On looking deeper, I find conditional can indeed be used, but only on projection (which I don’t know what it does) or redact (even worse). Nevertheless, I try applying the conditional in the group in the pipeline. The query completely fails. I dedicate the next 3 to 4 hours looking for related solutions on both StackOverflow and Github issues to no avail. I soon understand that — conditional aggregation — is limited in MongoDB.
I can try experimenting with using different aggregation pipelines variables but apart from learning, I have no guarantee of getting a working solution.
Task 2 — Code Something myself
I decide to implement this aggregation feature for the statistics myself to have more control. At this point, I know exactly the type of data I want to display in the UI. I do not, however, know that Lodash has fantastic functions such as group by and count by. Therefore, I try experimenting with the functions to become more familiar with the process.
The Coding Part
After looking for plenty of solutions, mostly on StackOverflow, I use the countBy function, .groupBy(“typeOfVehicle”) — to count the number of records by type. With two functions, I have similar behaviour to MongoDB’s aggregation pipeline count feature.
But the most difficult part of the requirement is yet to come. I want the sum of all vehicles released in the last 5 years. To do that, I use MomentJS, an outstanding JavaScript library for working with dates and timezones.
const releaseDate = moment(vehicle.releaseDate).startOf(‘day’);
I use the startOf(‘day’) function to reset the time to midnight. I do the same for the number of years I want to compare with. Therefore, only the number of years and months are taken into account. I learned this swift trick from the timepicker component in AngularJS Material source code.

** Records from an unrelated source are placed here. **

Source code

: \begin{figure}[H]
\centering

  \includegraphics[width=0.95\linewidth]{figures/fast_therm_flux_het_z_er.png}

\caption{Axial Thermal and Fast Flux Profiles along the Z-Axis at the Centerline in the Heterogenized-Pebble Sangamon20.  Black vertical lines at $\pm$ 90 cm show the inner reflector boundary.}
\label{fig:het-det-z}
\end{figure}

const comparisonDate = moment().subtract(year, ‘years’).startOf(‘day’);
I pass year as a parameter so that I can compare with any number of years.
Const result = moment(releaseDate).isSameOrBefore(comparisonDate);
When I develop this part of the codes, using momentJS, I don’t know if the above code gives the result I expect. Judging by the examples on the documentation and StackOverflow, I assume the code works well. In case it does not, I might lose a lot of time — to realise that the issue might be — how I am using this function.
Therefore, in hindsight, a better coding approach for me is to develop one part at a time; write a unit test to be certain that this part works as expected. I can wrap the isSameOrBefore date comparison into a function, and pass real data that returns the expected value. I get more control on the process. I can play with the data and look for the expected results.
I use the reduce function from Lodash to count if the year matches the above condition. This correctly gives me the aggregation. Instead of coding down the other years, I use Lodash’s each loop and pass the verification date, that is, 5 years, 10 years and so on.
Result
I finally get my set of data aggregated by the type of vehicle and the number of them that are between the year range.
Overall, working on this task has been an overwhelming positive experience, detached temporarily from the routine front end Web Development.